IV. In Conclusion: Finding a Balance Between Transparency and Protection
The privacy sector has returned to the market's view in this round, seemingly as a sector rally. However, if it is only understood as "privacy coins are hot again," it may underestimate the significance of this change. What has truly changed is that the market is beginning to reassess the boundaries of on-chain transparency.
In the past, the crypto industry was accustomed to binding transparency and trust together, believing that as long as all information is public, the system is more trustworthy. But transparency does not mean that all financial behaviors should be exposed without reservation. Users' asset balances, transaction paths, position changes, liquidation prices, and strategic intentions are essentially sensitive information. When this information is fully public, transparency can shift from a trust mechanism to a new source of risk.
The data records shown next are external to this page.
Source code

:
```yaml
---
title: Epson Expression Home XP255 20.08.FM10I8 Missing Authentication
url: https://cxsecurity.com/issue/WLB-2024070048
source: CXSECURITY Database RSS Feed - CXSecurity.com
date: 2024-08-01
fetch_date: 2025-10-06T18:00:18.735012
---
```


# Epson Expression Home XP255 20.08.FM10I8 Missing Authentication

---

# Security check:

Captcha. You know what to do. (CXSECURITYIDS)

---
Therefore, privacy does not stand in opposition to transparency but answers a more practical question: As on-chain finance continues to expand, which information should be public, and which should be protected? What may be truly important in the future is not who can achieve the most thorough anonymity, but who can find a balance between transparency, privacy, compliance, and usability.
When on-chain finance is still in the small-scale experimental stage, complete transparency may be sufficient. But if it is to support larger funds, more complex transactions, and more professional participants, privacy will no longer be just a niche demand but will become part of the next phase of infrastructure.